Illustration: Church marble floor design from Venice.
Venetian decorative floors cover the whole gambit of decorative styles, as well as that of different historic eras. There are floors that are closer in style to that of the old Roman mosaic floors, complete with imagery of animals and plant life as well as the incorporation of decorative borders. There are also medieval styled floors, very often incorporated into religious buildings. These are often symbolically driven and therefore have medallions dedicated to saints, as well as the usual decorative abstract insets and borders. The three Venetian examples shown in this article are very much part of a more sophisticated Renaissance style, one that used a system of abstract mathematical decoration, often including an optical illusional concept whereby different multi-sided shapes would be incorporated into the pattern work. However, it would be true to say that many of the Renaissance era floor patterns were very much rooted in the pattern work produced in the medieval period.
Illustration: Marble floor design from St Mark's Basilica, Venice.
Although this sophisticated style is undoubtedly a reflection of the rich tradition that is such an integral part of the decoration and ornament of Venice, it is also a tradition that encompassed much of medieval Europe. There are many floors of tile, mosaic and inset pattern work, much of it perhaps surprisingly geometrically and mathematically more complex than perhaps we would at first assume, particularly for a period that is still often classed today as being a relatively simple and unsophisticated European era.
Many of these complex floors decorated religious buildings and would no doubt have had a spiritual dimension to them as well as one that was purely decorative. The complex pattern work could well have reflected, at least in part, the often rich and aesthetic qualities of the medieval mind. Some have noted that the significance of the complexity of floor designs within a religious context, might well have had something to do with ideas of humility, where the individual would have lowered their eyes within the church and therefore have contemplated the intricacy that could be found on the floor, rather than allowing their eyes to wander around. Whatever the true reasoning behind the amount of effort put into these floor patterns, and there is probably more than one, much of the spiritual and philosophical understanding that enriched and embellished the original pattern work, has now gone and that is certainly a shame. However, we are still left with some of the most beautifully elaborate and intricately decorated floors produced in any era.
Illustration: Church marble floor designs from Ravenna.
What these floor decorations do show us, whether from Venice, Ravenna, or even across Europe as a whole, is how much that can be achieved by the bringing together what is in fact, when the decorative pattern work is broken down, a very simple set of blocks. These simple units can produce in themselves very little. However, putting them together in a framework, whether mathematically or purely decoratively, can produce an effect that appears multi-faceted, even three-dimensional in character. Many of the floors used colour as a particular tool for pattern.

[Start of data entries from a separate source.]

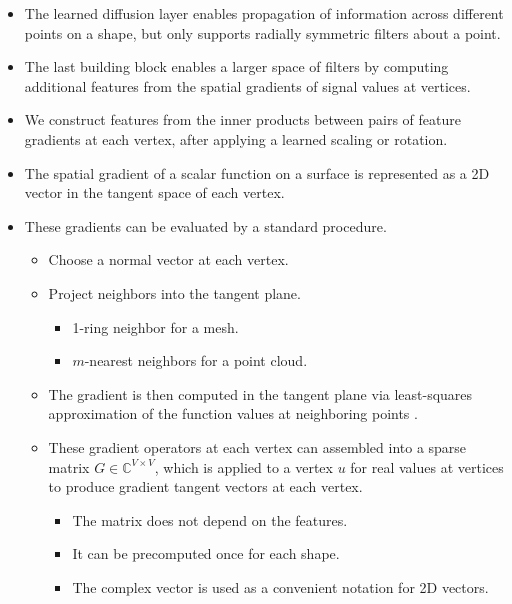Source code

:\documentclass[10pt]{article}
\begin{document}
\begin{itemize}
    \item The learned diffusion layer enables propagation of information across different points on a shape, but only supports radially symmetric filters about a point.
    
    \item The last building block enables a larger space of filters by computing additional features from the spatial gradients of signal values at vertices.
    
    \item We construct features from the inner products between pairs of feature gradients at each vertex, after applying a learned scaling or rotation.
    
    \item The spatial gradient of a scalar function on a surface is represented as a 2D vector in the tangent space of each vertex.
    
    \item These gradients can be evaluated by a standard procedure.
    \begin{itemize}
        \item Choose a normal vector at each vertex.
        
        \item Project neighbors into the tangent plane.
        \begin{itemize}
            \item 1-ring neighbor for a mesh.
            \item $m$-nearest neighbors for a point cloud.
        \end{itemize}
        
        \item The gradient is then computed in the tangent plane via least-squares approximation of the function values at neighboring points \cite{Mukherjee:2006}.
        
        \item These gradient operators at each vertex can assembled into a sparse matrix $G \in \mathbb{C}^{V \times V}$, which is applied to a vertex $u$ for real values at vertices to produce gradient tangent vectors at each vertex.
        \begin{itemize}
            \item The matrix does not depend on the features.
            \item It can be precomputed once for each shape.
            \item The complex vector is used as a convenient notation for 2D vectors.
        \end{itemize}
    \end{itemize}


\end{itemize}
\end{document}
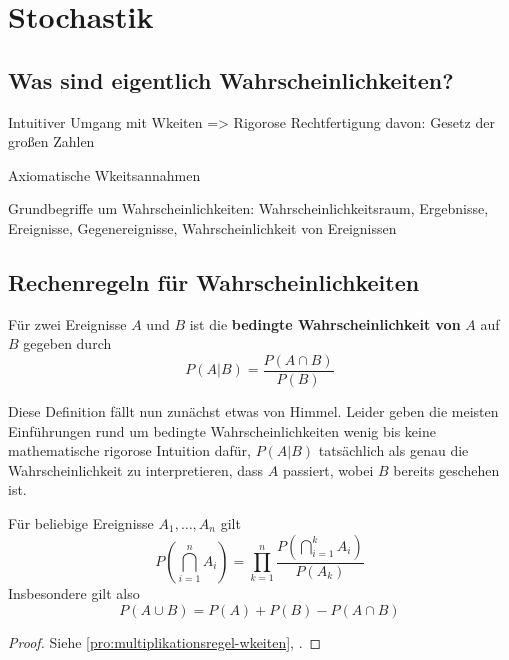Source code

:\chapter{Stochastik}

\section{Was sind eigentlich Wahrscheinlichkeiten?}
Intuitiver Umgang mit Wkeiten => Rigorose Rechtfertigung davon: Gesetz der großen Zahlen

Axiomatische Wkeitsannahmen 

Grundbegriffe um Wahrscheinlichkeiten: Wahrscheinlichkeitsraum, Ergebnisse, Ereignisse, Gegenereignisse, Wahrscheinlichkeit von Ereignissen

\section{Rechenregeln für Wahrscheinlichkeiten}

\begin{definition}
    Für zwei Ereignisse \(A\) und \(B\) ist die \textbf{bedingte Wahrscheinlichkeit von} \(A\) auf \(B\) gegeben durch 
    \begin{equation*}
        P(A|B) = \frac{P(A\cap B)}{P(B)}
    \end{equation*}
\end{definition}

Diese Definition fällt nun zunächst etwas von Himmel. Leider geben die meisten Einführungen rund um bedingte Wahrscheinlichkeiten wenig bis keine mathematische rigorose Intuition dafür, \(P(A|B)\) tatsächlich als genau die Wahrscheinlichkeit zu interpretieren, dass \(A\) passiert, wobei \(B\) bereits geschehen ist. 

\begin{theorem}\label{thm:multiplikationsregel-wkeiten}
    Für beliebige Ereignisse \(A_1, \dots, A_n\) gilt 
    \begin{equation*}
        P\left(\bigcap_{i=1}^n A_i\right) = \prod_{k=1}^n \frac{P\left(\bigcap_{i=1}^k A_i\right)}{P(A_k)}
    \end{equation*}
    Insbesondere gilt also
    \begin{equation}
        P(A\cup B) = P(A) + P(B) - P(A \cap B)
    \end{equation}
\end{theorem}
\begin{proof}
    Siehe \cref{pro:multiplikationsregel-wkeiten}, .
\end{proof}

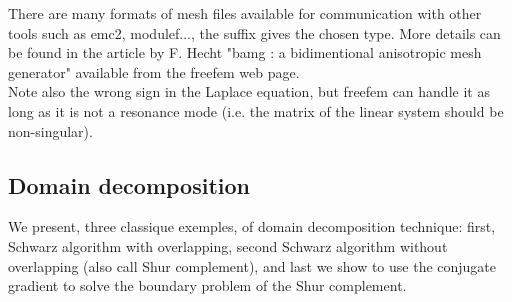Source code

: \documentclass[twoside]{book}
\begin{document}
There are many formats of mesh files available for communication with other tools such as
emc2, modulef..., the suffix gives the chosen type.
More details can be found in the article by F. Hecht "bamg : a bidimentional
anisotropic mesh generator"  available from the freefem web page.
\\
Note also the wrong sign in the Laplace equation, but freefem can handle it as long as it
is not a resonance mode (i.e. the matrix of the linear system should be non-singular).
\subsection{Domain decomposition}
We present, three classique exemples, of domain decomposition
technique:
first, Schwarz algorithm with overlapping, second 
Schwarz algorithm without  overlapping (also call Shur complement), and
last we show to use the conjugate gradient 
to solve the boundary problem of the Shur complement.
 
\end{document}
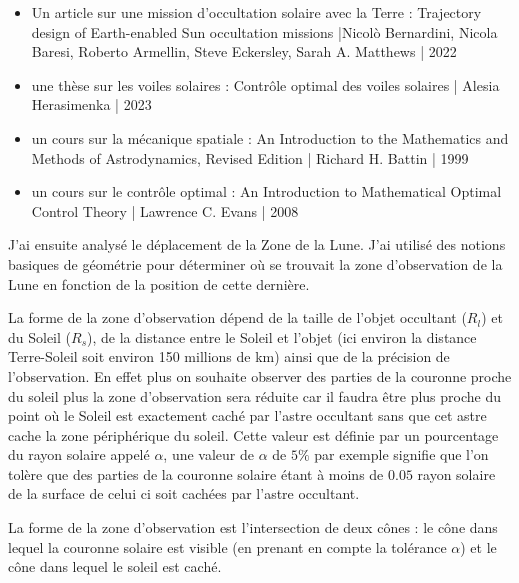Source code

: \documentclass[11pt]{article} %
\begin{document}
		\begin{itemize}
			\item Un article sur une mission d'occultation solaire avec la Terre : Trajectory design of Earth-enabled Sun occultation missions |Nicolò Bernardini, Nicola Baresi, Roberto Armellin, Steve Eckersley, Sarah A. Matthews | 2022
			\item une thèse sur les voiles solaires : Contrôle optimal des voiles solaires | Alesia Herasimenka | 2023
			\item un cours sur la mécanique spatiale : An Introduction to the 
			Mathematics and Methods of 
			Astrodynamics, Revised Edition | Richard H. Battin | 1999 
			\item un cours sur le contrôle optimal : An Introduction to Mathematical
			Optimal Control Theory | Lawrence C. Evans | 2008
		\end{itemize}
		
		
		J'ai ensuite analysé le déplacement de la \gls{Zone} de la Lune. J'ai utilisé des notions basiques de géométrie pour déterminer où se trouvait la zone d'observation de la Lune en fonction de la position de cette dernière.
		
		La forme de la zone d'observation dépend de la taille de l'objet occultant ($R_l$) et du Soleil ($R_s$), de la distance entre le Soleil et l'objet (ici environ la distance Terre-Soleil soit environ 150 millions de km) ainsi que de la précision de l'observation. En effet plus on souhaite observer des parties de la couronne proche du soleil plus la zone d'observation sera réduite car il faudra être plus proche du point où le Soleil est exactement caché par l'astre occultant sans que cet astre cache la zone périphérique du soleil. Cette valeur est définie par un pourcentage du rayon solaire appelé $\alpha$, une valeur de $\alpha$ de $5\%$ par exemple signifie que l'on tolère que des parties de la couronne solaire étant à moins de $0.05$ rayon solaire de la surface de celui ci soit cachées par l'astre occultant.
		
		La forme de la zone d'observation est l'intersection de deux cônes : le cône dans lequel la couronne solaire est visible (en prenant en compte la tolérance $\alpha$) et le cône dans lequel le soleil est caché.
		
\end{document}
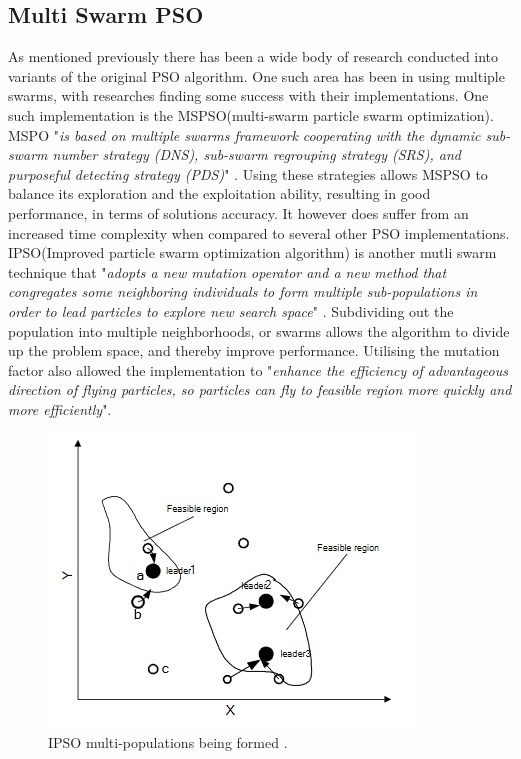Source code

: \documentclass[oneside,12pt]{book}
\begin{document}
\subsection{Multi Swarm PSO}
As mentioned previously there has been a wide body of research conducted into variants of the original PSO algorithm. One such area has been in using multiple swarms, with researches finding some success with their implementations. One such implementation is the MSPSO(multi-swarm particle swarm optimization).  MSPO "\textit{is based on multiple swarms framework cooperating with the dynamic sub-swarm number strategy (DNS), sub-swarm regrouping strategy (SRS), and purposeful detecting strategy (PDS)}" \cite{XIA2018126}. Using these strategies allows MSPSO to balance its exploration and the exploitation ability, resulting in good performance, in terms of solutions accuracy. It however does suffer from an increased time complexity when compared to several other PSO implementations. 
IPSO(Improved  particle  swarm  optimization   algorithm) is another mutli swarm technique that "\textit{adopts   a   new   mutation  operator  and  a  new  method  that  congregates  some  neighboring  individuals  to  form  multiple  sub-populations  in  order  to  lead  particles  to  explore  new  search space}" \cite{zheng2007improved}. Subdividing out the population into multiple neighborhoods, or swarms allows the algorithm to divide up the problem space, and thereby improve performance. Utilising the mutation factor also allowed the implementation to "\textit{enhance the efficiency of advantageous direction of flying particles, so particles can fly to feasible region more quickly and more efficiently}".
\begin{figure}[H]
    \centering
    \includegraphics[scale=1.0]{Images/IpsoFormingSwarms.png}
    \caption{IPSO multi-populations being formed . \cite{zheng2007improved} }
    \label{fig:IPSO multi-populations being formed.}
\end{figure}
\end{document}
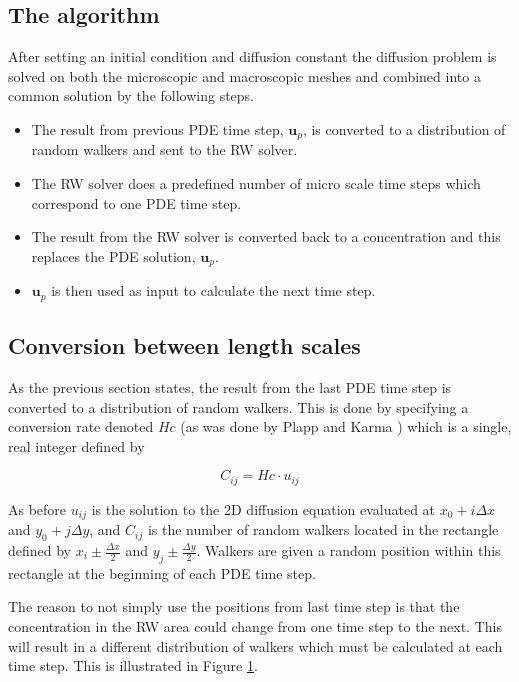 \subsection{The algorithm}
After setting an initial condition and diffusion constant the diffusion problem is solved on both the microscopic and macroscopic meshes and combined into a common solution by the following steps.
\begin{itemize}
 \item The result from previous PDE time step, $\mathbf{u}_p$, is converted to a distribution of random walkers and sent to the RW solver.
 \item The RW solver does a predefined number of micro scale time steps which correspond to one PDE time step.
 \item The result from the RW solver is converted back to a concentration and this replaces the PDE solution, $\mathbf{u}_p$.
 \item $\mathbf{u}_p$ is then used as input to calculate the next time step.
\end{itemize}

\subsection{Conversion between length scales}
As the previous section states, the result from the last PDE time step is converted to a distribution of random walkers. 
This is done by specifying a conversion rate denoted $Hc$ (as was done by Plapp and Karma \cite{plapp2000multiscale}) which is a single, real integer defined by

\begin{equation}\label{theory:Hc_definition}
 C_{ij} = Hc\cdot u_{ij}
\end{equation}

\noindent As before $u_{ij}$ is the solution to the 2D diffusion equation evaluated at $x_0 +i\Delta x$ and $y_0 +j\Delta y$, and $C_{ij}$ is the number of random walkers located in the rectangle defined by $x_i\pm\frac{\Delta x}{2}$ and $y_j\pm\frac{\Delta y}{2}$. 
Walkers are given a random position within this rectangle at the beginning of each PDE time step.

The reason to not simply use the positions from last time step is that the concentration in the RW area could change from one time step to the next. This will result in a different distribution of walkers which must be calculated at each time step. This is illustrated in Figure \ref{theory:concentration_update}.
\begin{figure}[h]
 \centering
 \caption{}
 \label{theory:concentration_update}
\end{figure}

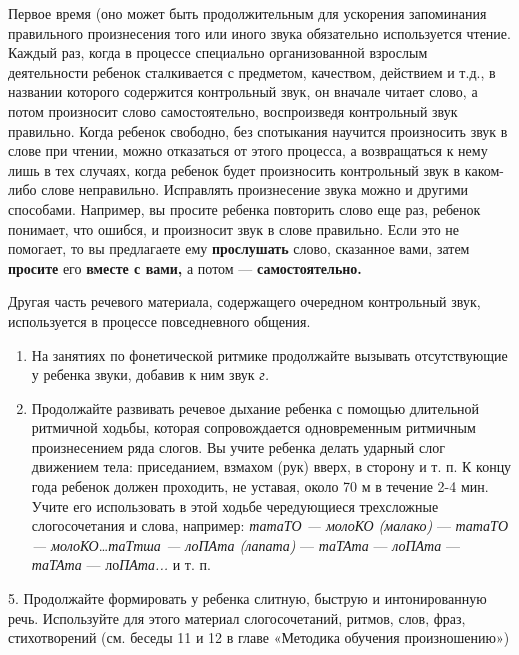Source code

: \documentclass[a5paper]{book}
\renewcommand{\emph}[1]{\textit{#1}}
\begin{document}
Первое время (оно может быть продолжительным для ускорения запоминания
правильного произнесения того или иного звука обязательно используется
чтение. Каждый раз, когда в процессе специально организованной взрослым
деятельности ребенок сталкивается с предметом, качеством, действием и
т.д., в названии которого содержится контрольный звук, он вначале читает
слово, а потом произносит слово самостоятельно, воспроизведя контрольный
звук правильно. Когда ребенок свободно, без спотыкания научится
произносить звук в слове при чтении, можно отказаться от этого процесса,
а возвращаться к нему лишь в тех случаях, когда ребенок будет
произносить контрольный звук в каком-либо слове неправильно. Исправлять
произнесение звука можно и другими способами. Например, вы просите
ребенка повторить слово еще раз, ребенок понимает, что ошибся, и
произносит звук в слове правильно. Если это не помогает, то вы
предлагаете ему \textbf{прослушать} слово, сказанное вами, затем
\textbf{просите} его \textbf{вместе с вами,} а потом ---
\textbf{самостоятельно.}

Другая часть речевого материала, содержащего очередном контрольный звук,
используется в процессе повседневного общения.


\begin{enumerate}
\def\labelenumi{\arabic{enumi}.}
\setcounter{enumi}{2}
\item
  
  На занятиях по фонетической ритмике продолжайте вызывать отсутствующие
  у ребенка звуки, добавив к ним звук \emph{г.}
  
\item
  
  Продолжайте развивать речевое дыхание ребенка с помощью длительной
  ритмичной ходьбы, которая сопровождается одновременным ритмичным
  произнесением ряда слогов. Вы учите ребенка делать ударный слог
  движением тела: приседанием, взмахом (рук) вверх, в сторону и т. п. К
  концу года ребенок должен проходить, не уставая, около 70 м в течение
  2-4 мин. Учите его использовать в этой ходьбе чередующиеся трехсложные
  слогосочетания и слова, например: \emph{татаТО --- молоКО (малако)}
  --- \emph{татаТО --- молоКО}\ldots{}\emph{таТтша --- лоПАта (лапата)}
  --- \emph{таТАта} --- \emph{лоПАта} --- \emph{таТАта} ---
  ло\emph{ПАта...} и т. п.
  
\end{enumerate}


5. Продолжайте формировать у ребенка слитную, быструю и интонированную
речь. Используйте для этого материал слогосочетаний, ритмов, слов, фраз,
стихотворений (см. беседы 11 и 12 в главе «Методика обучения
произношению»)
\end{document}
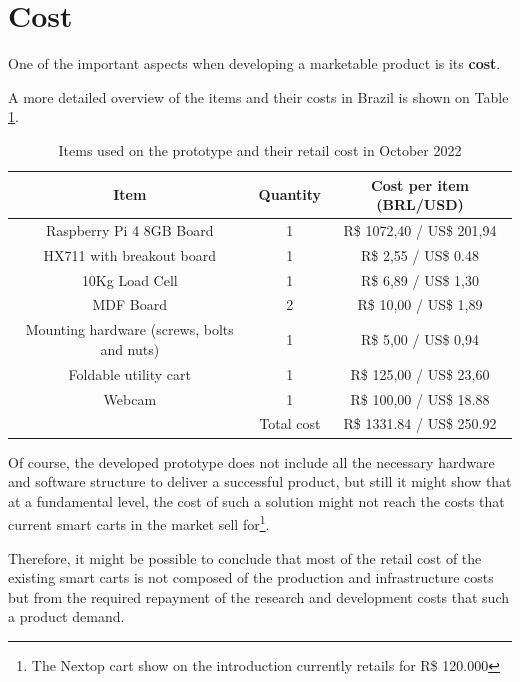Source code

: \documentclass[openright]{normas-utf-tex} %
\begin{document}
\section{Cost}

One of the important aspects when developing a marketable product is its \textbf{cost}.

A more detailed overview of the items and their costs in Brazil is shown on Table \ref{tbl:cost}.

\begin{table}[H]
	\centering
	\label{tab:correlacao}
	\begin{tabular}{c c c}
		\hline 
        Item & Quantity & Cost per item (BRL/USD) \\
		\hline
        Raspberry Pi 4 8GB Board &  1 & R\$ 1072,40 / US\$ 201,94 \\
        HX711 with breakout board &  1  & R\$ 2,55 / US\$ 0.48 \\
        10Kg Load Cell & 1 & R\$ 6,89 / US\$ 1,30 \\
        MDF Board &  2  & R\$ 10,00 / US\$ 1,89 \\
        Mounting hardware (screws, bolts and nuts) &  1  & R\$ 5,00 / US\$ 0,94 \\
        Foldable utility cart &  1  & R\$ 125,00 / US\$ 23,60 \\
        Webcam &  1  & R\$ 100,00 / US\$ 18.88 \\
		\hline 
        & Total cost & R\$ 1331.84 / US\$ 250.92 \\
        \hline
	\end{tabular}
    \caption[Items used on the prototype and their approximate retail cost in Brazil as of October 2022]{Items used on the prototype and their retail cost in October 2022}
    \label{tbl:cost}
\end{table}

Of course, the developed prototype does not include all the necessary hardware
and software structure to deliver a successful product, but still it might show that at a
fundamental level, the cost of such a solution might not reach the costs that
current smart carts in the market sell for\footnote{The Nextop cart show on the
introduction currently retails for R\$ 120.000}.

Therefore, it might be possible to conclude that most of the retail cost of the
existing smart carts is not composed of the production and infrastructure costs
but from the required repayment of the research and development costs that such
a product demand.
\end{document}
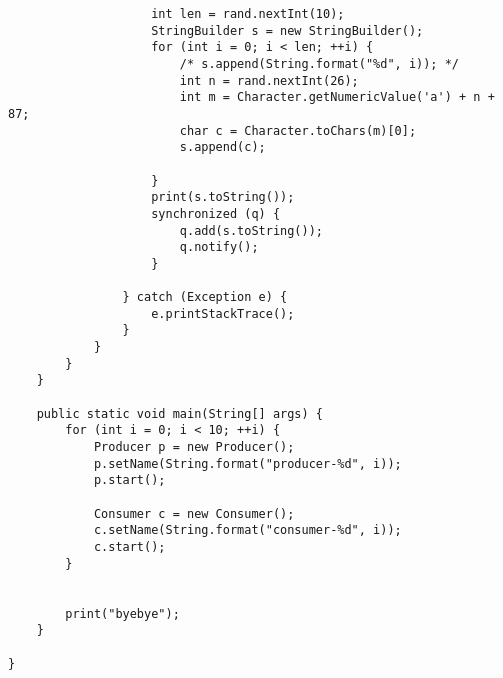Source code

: \begin{lstlisting}
                    int len = rand.nextInt(10);
                    StringBuilder s = new StringBuilder();
                    for (int i = 0; i < len; ++i) {
                        /* s.append(String.format("%d", i)); */
                        int n = rand.nextInt(26);
                        int m = Character.getNumericValue('a') + n + 87;
                        char c = Character.toChars(m)[0];
                        s.append(c);

                    }
                    print(s.toString());
                    synchronized (q) {
                        q.add(s.toString());
                        q.notify();
                    }

                } catch (Exception e) {
                    e.printStackTrace();
                }
            }
        }
    }

    public static void main(String[] args) {
        for (int i = 0; i < 10; ++i) {
            Producer p = new Producer();
            p.setName(String.format("producer-%d", i));
            p.start();

            Consumer c = new Consumer();
            c.setName(String.format("consumer-%d", i));
            c.start();
        }


        print("byebye");
    }

}
\end{lstlisting}



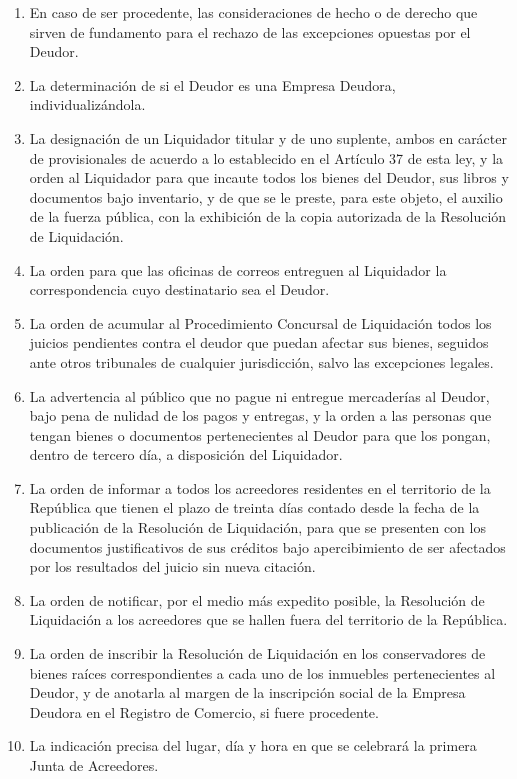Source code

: \documentclass[
]{book}
\begin{document}
\begin{enumerate}
\def\labelenumi{\arabic{enumi})}
\item
  En caso de ser procedente, las consideraciones de hecho o de derecho que sirven de fundamento para el rechazo de las excepciones opuestas por el Deudor.
\item
  La determinación de si el Deudor es una Empresa Deudora, individualizándola.
\item
  La designación de un Liquidador titular y de uno suplente, ambos en carácter de provisionales de acuerdo a lo establecido en el Artículo 37 de esta ley, y la orden al Liquidador para que incaute todos los bienes del Deudor, sus libros y documentos bajo inventario, y de que se le preste, para este objeto, el auxilio de la fuerza pública, con la exhibición de la copia autorizada de la Resolución de Liquidación.
\item
  La orden para que las oficinas de correos entreguen al Liquidador la correspondencia cuyo destinatario sea el Deudor.
\item
  La orden de acumular al Procedimiento Concursal de Liquidación todos los juicios pendientes contra el deudor que puedan afectar sus bienes, seguidos ante otros tribunales de cualquier jurisdicción, salvo las excepciones legales.
\item
  La advertencia al público que no pague ni entregue mercaderías al Deudor, bajo pena de nulidad de los pagos y entregas, y la orden a las personas que tengan bienes o documentos pertenecientes al Deudor para que los pongan, dentro de tercero día, a disposición del Liquidador.
\item
  La orden de informar a todos los acreedores residentes en el territorio de la República que tienen el plazo de treinta días contado desde la fecha de la publicación de la Resolución de Liquidación, para que se presenten con los documentos justificativos de sus créditos bajo apercibimiento de ser afectados por los resultados del juicio sin nueva citación.
\item
  La orden de notificar, por el medio más expedito posible, la Resolución de Liquidación a los acreedores que se hallen fuera del territorio de la República.
\item
  La orden de inscribir la Resolución de Liquidación en los conservadores de bienes raíces correspondientes a cada uno de los inmuebles pertenecientes al Deudor, y de anotarla al margen de la inscripción social de la Empresa Deudora en el Registro de Comercio, si fuere procedente.
\item
  La indicación precisa del lugar, día y hora en que se celebrará la primera Junta de Acreedores.
\end{enumerate}
\end{document}
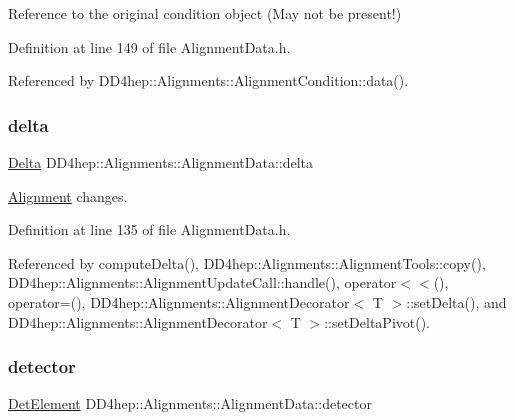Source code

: Reference to the original condition object (May not be present!) 



Definition at line 149 of file Alignment\+Data.\+h.



Referenced by D\+D4hep\+::\+Alignments\+::\+Alignment\+Condition\+::data().

\hypertarget{class_d_d4hep_1_1_alignments_1_1_alignment_data_add24423a741867fc3d3954ee65ec3636}{}\label{class_d_d4hep_1_1_alignments_1_1_alignment_data_add24423a741867fc3d3954ee65ec3636} 
\subsubsection{\texorpdfstring{delta}{delta}}
{\footnotesize\ttfamily \hyperlink{class_d_d4hep_1_1_alignments_1_1_alignment_data_a3e67a5cbb3449006e9552b0f7bd98d45}{Delta} D\+D4hep\+::\+Alignments\+::\+Alignment\+Data\+::delta}



\hyperlink{class_d_d4hep_1_1_alignments_1_1_alignment}{Alignment} changes. 



Definition at line 135 of file Alignment\+Data.\+h.



Referenced by compute\+Delta(), D\+D4hep\+::\+Alignments\+::\+Alignment\+Tools\+::copy(), D\+D4hep\+::\+Alignments\+::\+Alignment\+Update\+Call\+::handle(), operator$<$$<$(), operator=(), D\+D4hep\+::\+Alignments\+::\+Alignment\+Decorator$<$ T $>$\+::set\+Delta(), and D\+D4hep\+::\+Alignments\+::\+Alignment\+Decorator$<$ T $>$\+::set\+Delta\+Pivot().

\hypertarget{class_d_d4hep_1_1_alignments_1_1_alignment_data_abf7096d1f2d3ed307c361f2d6d03710e}{}\label{class_d_d4hep_1_1_alignments_1_1_alignment_data_abf7096d1f2d3ed307c361f2d6d03710e} 
\subsubsection{\texorpdfstring{detector}{detector}}
{\footnotesize\ttfamily \hyperlink{class_d_d4hep_1_1_geometry_1_1_det_element}{Det\+Element} D\+D4hep\+::\+Alignments\+::\+Alignment\+Data\+::detector}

Floor patterns in Venice used as little as four distinct colours, but equally effective pattern work could be achieved with as little as two colours, using an effective positive and negative framework. Using tones of the same colour can also give the impression that an overall unifying effect has been achieved, this is often much more preferable and certainly more sophisticated than the use of acutely distinct colours.
Many of the floors in Venice have used stone and marble that are earth based in tone and therefore the effect of the pattern work is much more subtle than perhaps some of the later and somewhat showier examples that can be seen in seventeenth and eighteenth century palaces across Europe. The earth tones were obviously an effective means of tying the floor to the building itself, often creating a unity when the same stone and marble was used throughout the building and not just within the decorative floor.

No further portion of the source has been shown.